‘I may know nothing about politics, but I’d be all over this Lucinda like a seagull on a dropped 99’
‘P ip-pip and tally-ho!” the old man goes, because saying “hello” would be too simple, of course. “That all went off without a hitch, didn’t it?”
He’s talking about our Vinnie Murray Cup semi-final against CUS last Saturday morning. They made us work hord for 40 minutes, in fairness to the fockers, before we destroyed them in the second half with what would have to be described as some seriously impressive champagne rugby.
“And so Gonzaga await their fate!” he goes – this is at the top of his voice, bear in mind. “Agnosco veteris vestigia flammae. And I know I’m saying that to a fellow student of Virgil!”
He’s wearing his lucky Cole Haan camel-hair coat and hat, and I have this sudden flashback to when I was the star of the Castlerock College team and he used to praise me from the sidelines in high-decibel Latin. I have this sudden attack of nostalgia, which reveals itself in an overwhelming urge to ask him for €500 to go on the piss. But I stop myself. I’m not 18 anymore. I am, I suppose, an adult now?
He’s there, “I wondered did you fancy accompanying your old dad to the RDS?”
I’m like, “What’s on at the RDS?”
“Lucinda – your friend and mine – is having her monster what’s-this-it’s called. A new dawn for Irish politics. Quote-unbloody-quote. I thought I might go along to see what all the fuss is about.”
“Are you going to be heckling people?”
“I may contribute to the debate, Ross, yes.”

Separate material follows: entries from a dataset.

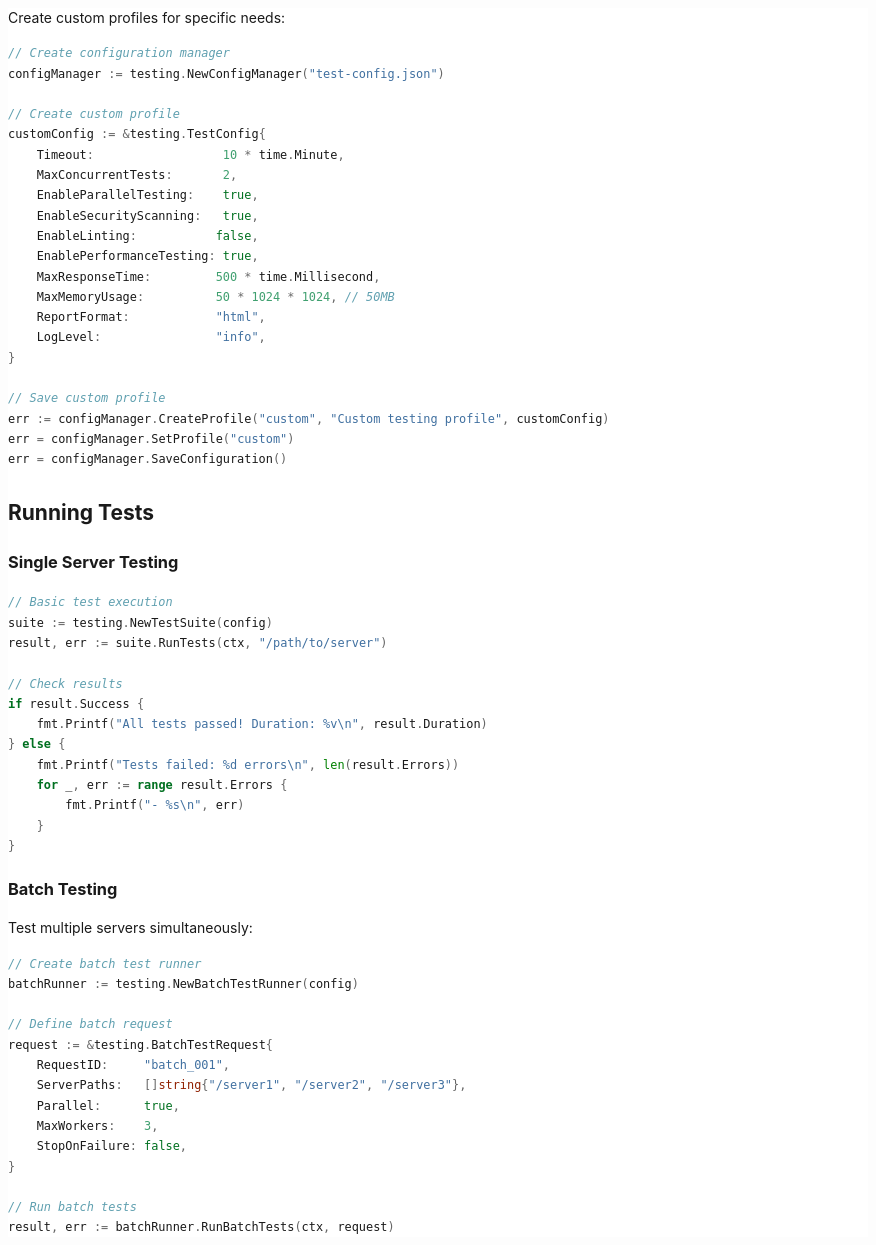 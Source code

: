 Create custom profiles for specific needs:

```go
// Create configuration manager
configManager := testing.NewConfigManager("test-config.json")

// Create custom profile
customConfig := &testing.TestConfig{
    Timeout:                  10 * time.Minute,
    MaxConcurrentTests:       2,
    EnableParallelTesting:    true,
    EnableSecurityScanning:   true,
    EnableLinting:           false,
    EnablePerformanceTesting: true,
    MaxResponseTime:         500 * time.Millisecond,
    MaxMemoryUsage:          50 * 1024 * 1024, // 50MB
    ReportFormat:            "html",
    LogLevel:                "info",
}

// Save custom profile
err := configManager.CreateProfile("custom", "Custom testing profile", customConfig)
err = configManager.SetProfile("custom")
err = configManager.SaveConfiguration()
```

## Running Tests

### Single Server Testing

```go
// Basic test execution
suite := testing.NewTestSuite(config)
result, err := suite.RunTests(ctx, "/path/to/server")

// Check results
if result.Success {
    fmt.Printf("All tests passed! Duration: %v\n", result.Duration)
} else {
    fmt.Printf("Tests failed: %d errors\n", len(result.Errors))
    for _, err := range result.Errors {
        fmt.Printf("- %s\n", err)
    }
}
```

### Batch Testing

Test multiple servers simultaneously:

```go
// Create batch test runner
batchRunner := testing.NewBatchTestRunner(config)

// Define batch request
request := &testing.BatchTestRequest{
    RequestID:     "batch_001",
    ServerPaths:   []string{"/server1", "/server2", "/server3"},
    Parallel:      true,
    MaxWorkers:    3,
    StopOnFailure: false,
}

// Run batch tests
result, err := batchRunner.RunBatchTests(ctx, request)
```
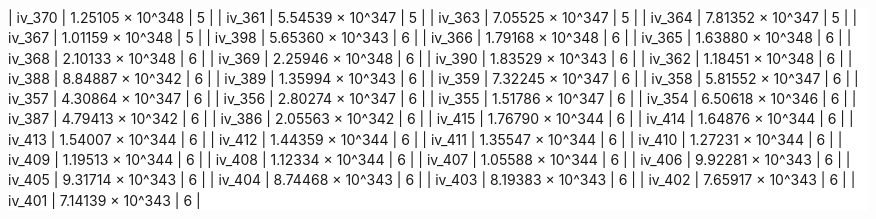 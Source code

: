 | iv_370 | 1.25105 × 10^348 | 5 |
| iv_361 | 5.54539 × 10^347 | 5 |
| iv_363 | 7.05525 × 10^347 | 5 |
| iv_364 | 7.81352 × 10^347 | 5 |
| iv_367 | 1.01159 × 10^348 | 5 |
| iv_398 | 5.65360 × 10^343 | 6 |
| iv_366 | 1.79168 × 10^348 | 6 |
| iv_365 | 1.63880 × 10^348 | 6 |
| iv_368 | 2.10133 × 10^348 | 6 |
| iv_369 | 2.25946 × 10^348 | 6 |
| iv_390 | 1.83529 × 10^343 | 6 |
| iv_362 | 1.18451 × 10^348 | 6 |
| iv_388 | 8.84887 × 10^342 | 6 |
| iv_389 | 1.35994 × 10^343 | 6 |
| iv_359 | 7.32245 × 10^347 | 6 |
| iv_358 | 5.81552 × 10^347 | 6 |
| iv_357 | 4.30864 × 10^347 | 6 |
| iv_356 | 2.80274 × 10^347 | 6 |
| iv_355 | 1.51786 × 10^347 | 6 |
| iv_354 | 6.50618 × 10^346 | 6 |
| iv_387 | 4.79413 × 10^342 | 6 |
| iv_386 | 2.05563 × 10^342 | 6 |
| iv_415 | 1.76790 × 10^344 | 6 |
| iv_414 | 1.64876 × 10^344 | 6 |
| iv_413 | 1.54007 × 10^344 | 6 |
| iv_412 | 1.44359 × 10^344 | 6 |
| iv_411 | 1.35547 × 10^344 | 6 |
| iv_410 | 1.27231 × 10^344 | 6 |
| iv_409 | 1.19513 × 10^344 | 6 |
| iv_408 | 1.12334 × 10^344 | 6 |
| iv_407 | 1.05588 × 10^344 | 6 |
| iv_406 | 9.92281 × 10^343 | 6 |
| iv_405 | 9.31714 × 10^343 | 6 |
| iv_404 | 8.74468 × 10^343 | 6 |
| iv_403 | 8.19383 × 10^343 | 6 |
| iv_402 | 7.65917 × 10^343 | 6 |
| iv_401 | 7.14139 × 10^343 | 6 | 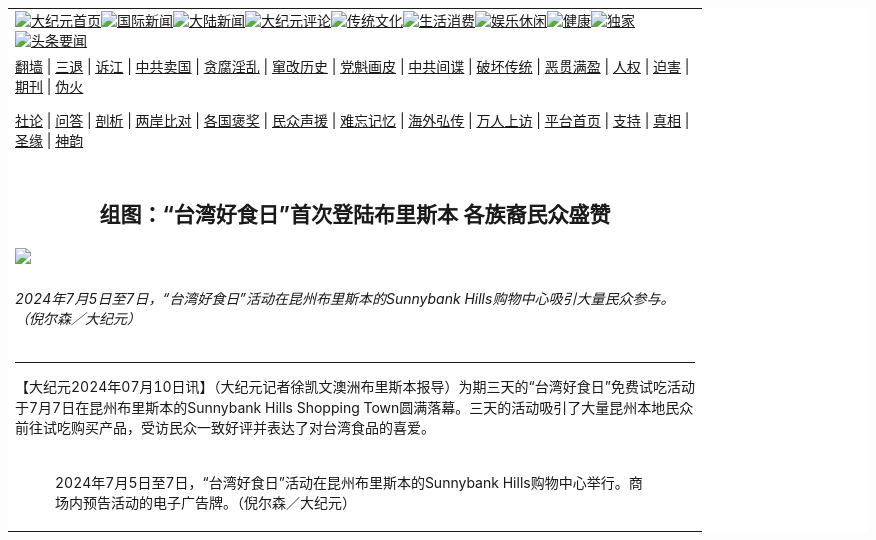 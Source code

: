 <a name="1" id="1" target="_blank"></a><span id="1"></span>
<table align=center border="0"><tr><td colspan="2" VALIGN=TOP><a href="https://github.com/1992513/djy/blob/master/gb/nf1351518.md#1"><img src="https://raw.githubusercontent.com/1992513/www/master/t/djy/1.jpg" title="大纪元首页" alt="大纪元首页"></a><a href="https://github.com/1992513/djy/blob/master/gb/n24hr.md#1"><img src="https://raw.githubusercontent.com/1992513/www/master/t/djy/3.jpg" title="国际新闻" alt="国际新闻"></a><a href="https://github.com/1992513/djy/blob/master/gb/nsc413.md#1"><img src="https://raw.githubusercontent.com/1992513/www/master/t/djy/4.jpg" title="大陆新闻" alt="大陆新闻"></a><a href="https://github.com/1992513/djy/blob/master/gb/news392.md#1"><img src="https://raw.githubusercontent.com/1992513/www/master/t/djy/5.jpg" title="大纪元评论" alt="大纪元评论"></a><a href="https://github.com/1992513/djy/blob/master/gb/news2007.md#1"><img src="https://raw.githubusercontent.com/1992513/www/master/t/djy/6.jpg" title="传统文化" alt="传统文化"></a><a href="https://github.com/1992513/djy/blob/master/gb/news2008.md#1"><img src="https://raw.githubusercontent.com/1992513/www/master/t/djy/7.jpg" title="生活消费" alt="生活消费"></a><a href="https://github.com/1992513/djy/blob/master/gb/ncyule.md#1"><img src="https://raw.githubusercontent.com/1992513/www/master/t/djy/8.jpg" title="娱乐休闲" alt="娱乐休闲"></a><a href="https://github.com/1992513/djy/blob/master/gb/nsc1002.md#1"><img src="https://raw.githubusercontent.com/1992513/www/master/t/djy/9.jpg" title="健康" alt="健康"></a><a href="https://github.com/1992513/djy/blob/master/gb/nf6092.md#1"><img src="https://raw.githubusercontent.com/1992513/www/master/t/djy/10a.jpg" title="独家" alt="独家"></a><a href="https://github.com/1992513/djy/blob/master/gb/nf4514.md#1"><img src="https://raw.githubusercontent.com/1992513/www/master/t/djy/12a.jpg" title="头条要闻" alt="头条要闻"></a></td></tr>
<tr><td colspan="2" VALIGN=TOP><a target="_blank" href="https://github.com/1992513/www/blob/master/README.md?zsrh#1">翻墙</a> | <a target="_blank" href="https://github.com/1992513/djy/blob/master/gb/nf5657.md#1">三退</a> | <a target="_blank" href="https://github.com/1992513/djy/blob/master/gb/nf6124.md#1">诉江</a> | <a target="_blank" href="https://github.com/1992513/djy/blob/master/gb/nf1176117.md#1">中共卖国</a> | <a target="_blank" href="https://github.com/1992513/djy/blob/master/gb/nf5773.md#1">贪腐淫乱</a> | <a target="_blank" href="https://github.com/1992513/djy/blob/master/gb/nf1176115.md#1">窜改历史</a> | <a target="_blank" href="https://github.com/1992513/djy/blob/master/gb/nf1176107.md#1">党魁画皮</a> | <a target="_blank" href="https://github.com/1992513/djy/blob/master/gb/nf1320400.md#1">中共间谍</a> | <a target="_blank" href="https://github.com/1992513/djy/blob/master/gb/nf1176114.md#1">破坏传统</a> | <a target="_blank" href="https://github.com/1992513/ntdtv/blob/master/gb/prog447_1.md#1">恶贯满盈</a> | <a target="_blank" href="https://github.com/1992513/djy/blob/master/gb/ncid278.md#1">人权</a> | <a target="_blank" href="https://github.com/1992513/djy/blob/master/gb/nf1176111.md#1">迫害</a> | <a target="_blank" href="https://gitlab.com/szzdlab/mh-qikan/blob/master/README.md#1">期刊</a> | <a target="_blank" href="https://github.com/1992513/djy/blob/master/gb/nf5562.md#1">伪火</a></p><p><a target="_blank" href="https://github.com/1992513/djy/blob/master/gb/9p.md#1">社论</a> | <a target="_blank" href="https://github.com/1992513/djy/blob/master/gb/nf4378.md#1">问答</a> | <a target="_blank" href="https://github.com/1992513/djy/blob/master/gb/nf5792.md#1">剖析</a> | <a target="_blank" href="https://github.com/1992513/djy/blob/master/gb/nf5735.md#1">两岸比对</a> | <a target="_blank" href="https://github.com/1992513/djy/blob/master/gb/nf6119.md#1">各国褒奖</a> | <a target="_blank" href="https://github.com/1992513/djy/blob/master/gb/nf6120.md#1">民众声援</a> | <a target="_blank" href="https://github.com/1992513/djy/blob/master/gb/nf1188594.md#1">难忘记忆</a> | <a target="_blank" href="https://github.com/1992513/djy/blob/master/gb/nf3180.md#1">海外弘传</a> | <a target="_blank" href="https://github.com/1992513/djy/blob/master/gb/nf5410.md#1">万人上访</a> | <a target="_blank" href="https://github.com/1992513/www/blob/master/README.md?zsrh#1">平台首页</a> | <a target="_blank" href="https://github.com/1992513/djy/blob/master/gb/nf4386.md#1">支持</a> | <a target="_blank" href="https://github.com/1992513/djy/blob/master/gb/nf4389.md#1">真相</a> | <a target="_blank" href="https://github.com/1992513/djy/blob/master/gb/nf5790.md#1">圣缘</a> | <a target="_blank" href="https://github.com/1992513/djy/blob/master/gb/nf4786.md#1">神韵</a></td></tr>
<tr><td VALIGN=TOP width="626"><h2 align=center>组图：“台湾好食日”首次登陆布里斯本  各族裔民众盛赞</h2>
<img width="600" src="https://i.epochtimes.com/assets/uploads/2024/07/id14287571-4fecedabf1181960fc5e1cbbf53d9c47-600x400.jpg" />
<h6>2024年7月5日至7日，“台湾好食日”活动在昆州布里斯本的Sunnybank Hills购物中心吸引大量民众参与。（倪尔森／大纪元）
</h6>
<hr>
<p>【大纪元2024年07月10日讯】（大纪元记者徐凯文澳洲布里斯本报导）为期三天的“台湾好食日”免费试吃活动于7月7日在昆州布里斯本的Sunnybank Hills Shopping Town圆满落幕。三天的活动吸引了大量昆州本地民众前往试吃购买产品，受访民众一致好评并表达了对台湾食品的喜爱。</p>
<figure id="attachment_14287663" aria-describedby="caption-attachment-14287663" style="width: 600px" class="wp-caption aligncenter"><ahref=" https://i.epochtimes.com/assets/uploads/2024/07/id14287663-DSC03239-600x337.jpg" target="_blank" rel="noreferrer noopener"> <img loading="lazy" decoding="async" class="size-large wp-image-14287663" src="https://i.epochtimes.com/assets/uploads/2024/07/id14287663-DSC03239-600x337.jpg" alt="" width="600" b="337" /></a><figcaption id="caption-attachment-14287663" class="wp-caption-text">2024年7月5日至7日，“台湾好食日”活动在昆州布里斯本的Sunnybank Hills购物中心举行。商场内预告活动的电子广告牌。（倪尔森／大纪元）</figcaption></figure> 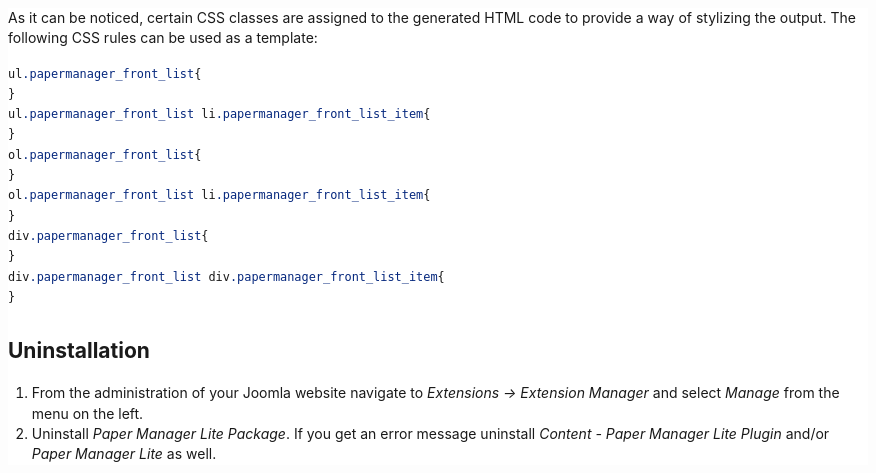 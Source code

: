 As it can be noticed, certain CSS classes are assigned to the generated HTML code to provide a way of stylizing the output. The following CSS rules can be used as a template:

```css
ul.papermanager_front_list{
}
ul.papermanager_front_list li.papermanager_front_list_item{
}
ol.papermanager_front_list{
}
ol.papermanager_front_list li.papermanager_front_list_item{
}
div.papermanager_front_list{
}
div.papermanager_front_list div.papermanager_front_list_item{
}
```


## Uninstallation

1. From the administration of your Joomla website navigate to *Extensions &#8594; Extension Manager* and select *Manage* from the menu on the left.
2. Uninstall *Paper Manager Lite Package*. If you get an error message uninstall *Content - Paper Manager Lite Plugin* and/or *Paper Manager Lite* as well.
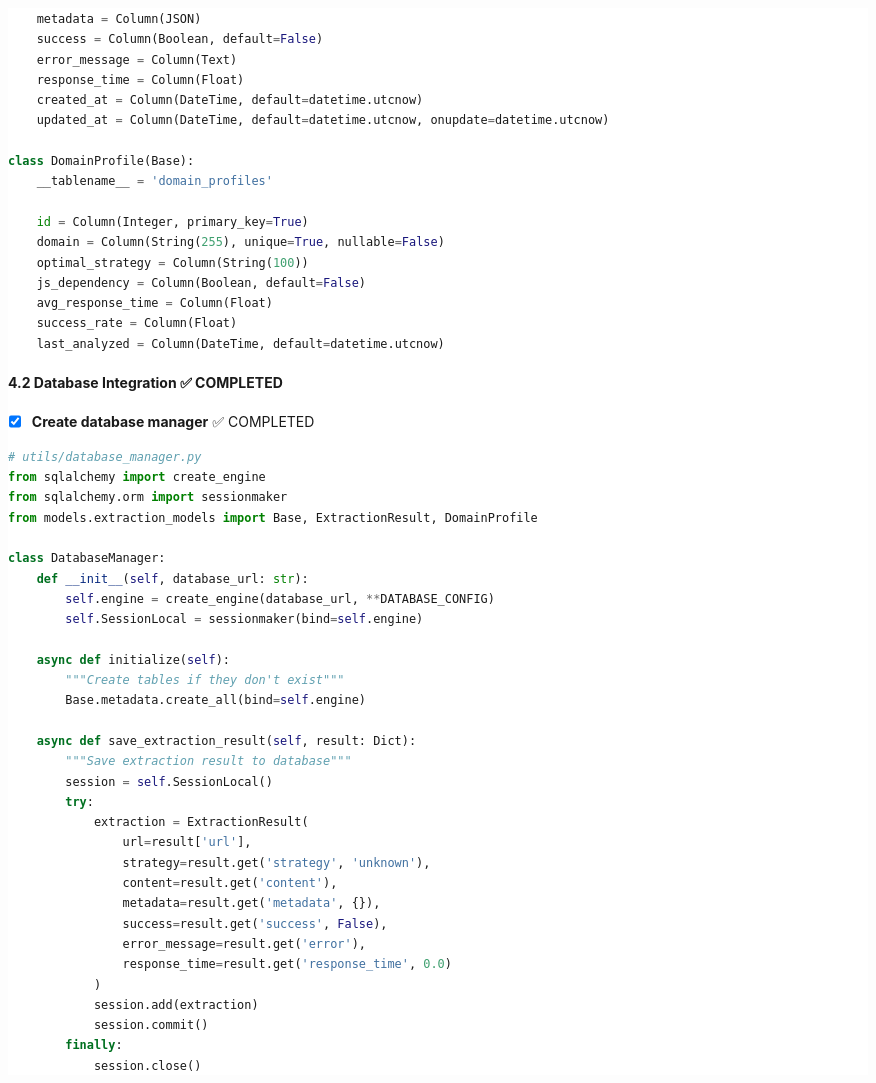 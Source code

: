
 ```python
    metadata = Column(JSON)
    success = Column(Boolean, default=False)
    error_message = Column(Text)
    response_time = Column(Float)
    created_at = Column(DateTime, default=datetime.utcnow)
    updated_at = Column(DateTime, default=datetime.utcnow, onupdate=datetime.utcnow)

class DomainProfile(Base):
    __tablename__ = 'domain_profiles'
    
    id = Column(Integer, primary_key=True)
    domain = Column(String(255), unique=True, nullable=False)
    optimal_strategy = Column(String(100))
    js_dependency = Column(Boolean, default=False)
    avg_response_time = Column(Float)
    success_rate = Column(Float)
    last_analyzed = Column(DateTime, default=datetime.utcnow)
```

#### 4.2 Database Integration ✅ COMPLETED
- [x] **Create database manager** ✅ COMPLETED
```python
# utils/database_manager.py
from sqlalchemy import create_engine
from sqlalchemy.orm import sessionmaker
from models.extraction_models import Base, ExtractionResult, DomainProfile

class DatabaseManager:
    def __init__(self, database_url: str):
        self.engine = create_engine(database_url, **DATABASE_CONFIG)
        self.SessionLocal = sessionmaker(bind=self.engine)
        
    async def initialize(self):
        """Create tables if they don't exist"""
        Base.metadata.create_all(bind=self.engine)
    
    async def save_extraction_result(self, result: Dict):
        """Save extraction result to database"""
        session = self.SessionLocal()
        try:
            extraction = ExtractionResult(
                url=result['url'],
                strategy=result.get('strategy', 'unknown'),
                content=result.get('content'),
                metadata=result.get('metadata', {}),
                success=result.get('success', False),
                error_message=result.get('error'),
                response_time=result.get('response_time', 0.0)
            )
            session.add(extraction)
            session.commit()
        finally:
            session.close()
```

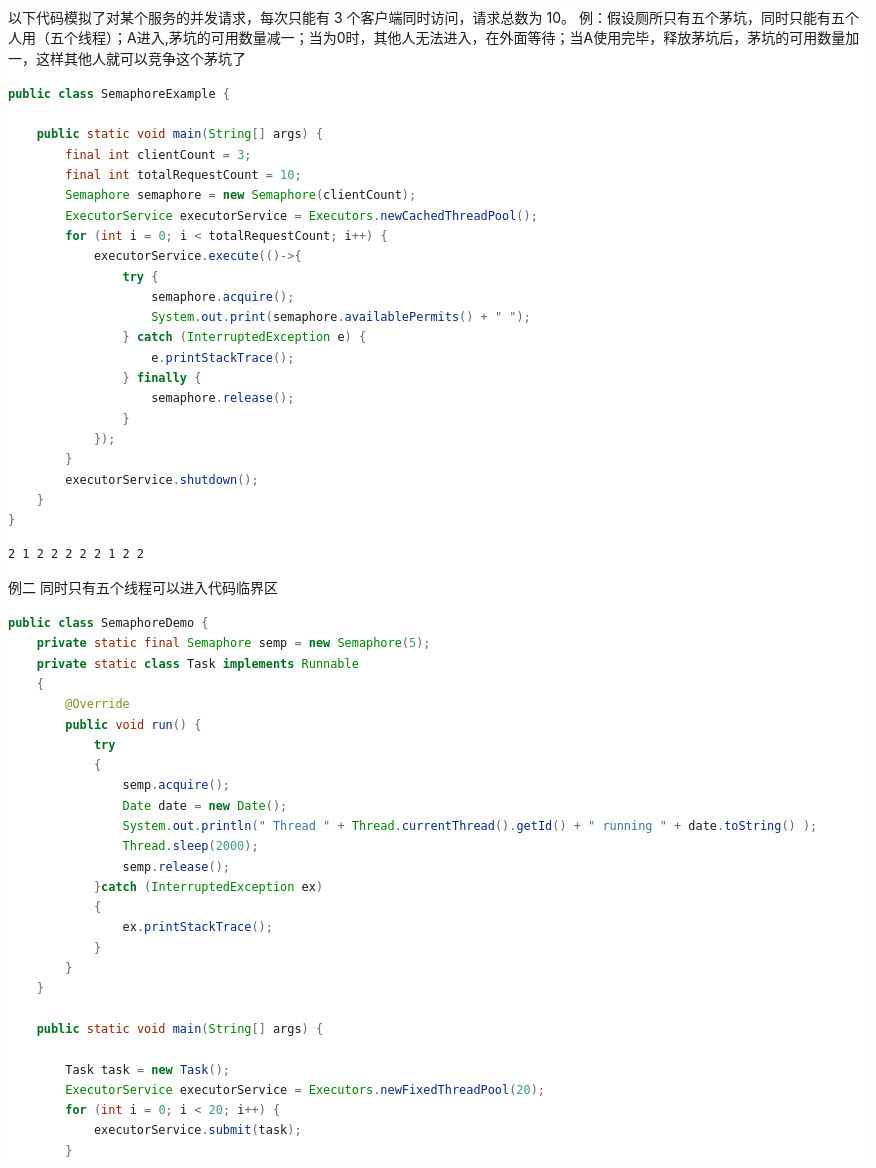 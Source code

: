 以下代码模拟了对某个服务的并发请求，每次只能有 3 个客户端同时访问，请求总数为 10。
例：假设厕所只有五个茅坑，同时只能有五个人用（五个线程）；A进入,茅坑的可用数量减一；当为0时，其他人无法进入，在外面等待；当A使用完毕，释放茅坑后，茅坑的可用数量加一，这样其他人就可以竞争这个茅坑了

```java
public class SemaphoreExample {

    public static void main(String[] args) {
        final int clientCount = 3;
        final int totalRequestCount = 10;
        Semaphore semaphore = new Semaphore(clientCount);
        ExecutorService executorService = Executors.newCachedThreadPool();
        for (int i = 0; i < totalRequestCount; i++) {
            executorService.execute(()->{
                try {
                    semaphore.acquire();
                    System.out.print(semaphore.availablePermits() + " ");
                } catch (InterruptedException e) {
                    e.printStackTrace();
                } finally {
                    semaphore.release();
                }
            });
        }
        executorService.shutdown();
    }
}
```

```html
2 1 2 2 2 2 2 1 2 2
```

例二
同时只有五个线程可以进入代码临界区

```java
public class SemaphoreDemo {
    private static final Semaphore semp = new Semaphore(5);
    private static class Task implements Runnable
    {
        @Override
        public void run() {
            try
            {
                semp.acquire();
                Date date = new Date();
                System.out.println(" Thread " + Thread.currentThread().getId() + " running " + date.toString() );
                Thread.sleep(2000);
                semp.release();
            }catch (InterruptedException ex)
            {
                ex.printStackTrace();
            }
        }
    }

    public static void main(String[] args) {

        Task task = new Task();
        ExecutorService executorService = Executors.newFixedThreadPool(20);
        for (int i = 0; i < 20; i++) {
            executorService.submit(task);
        }

```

“I love seeing you making a tit of yourself. Where are we porked?”
And off we go.
The RDS ends up being rammers. I don’t know very much about current affairs – I’m not the fastest crayon in the box – but what there does seem to be is a lot of incredibly well-dressed people talking about how “something like this is not only needed – it’s necessary!” and how “the porking situation in Ballsbridge is as bad now as it was at the height of the Celtic Tiger!”
I’m there, “So what actually is happening today?”
This is as we’re, like, queuing up to get into the main hall.
“Talk, talk and more bloody well talk,” the old man goes. “It’s the inaugural meeting of the Reform Alliance. Or the Irish Reform Alliance as I like to call them – drives Peter Mathews mad – because of the rather unfortunate acronym, don’t you know!”
I’ve no idea what an acronym is and I’ve no desire to know.
“And what are they?” I go. “Are they, like, a political porty?”
He’s there, “Of sorts, yes. They’re really an interim political organisation that may transition into something of importance. I suppose you could call them the Provisional IRA!”
That goes over my head like schoolwork. He laughs, though – so loudly that it echoes around the entrance hall. “Oh, dear, oh, dear,” he goes, “when you and I get onto the subject of politics, Ross, it’s generally the case that hilarity soon ensues!”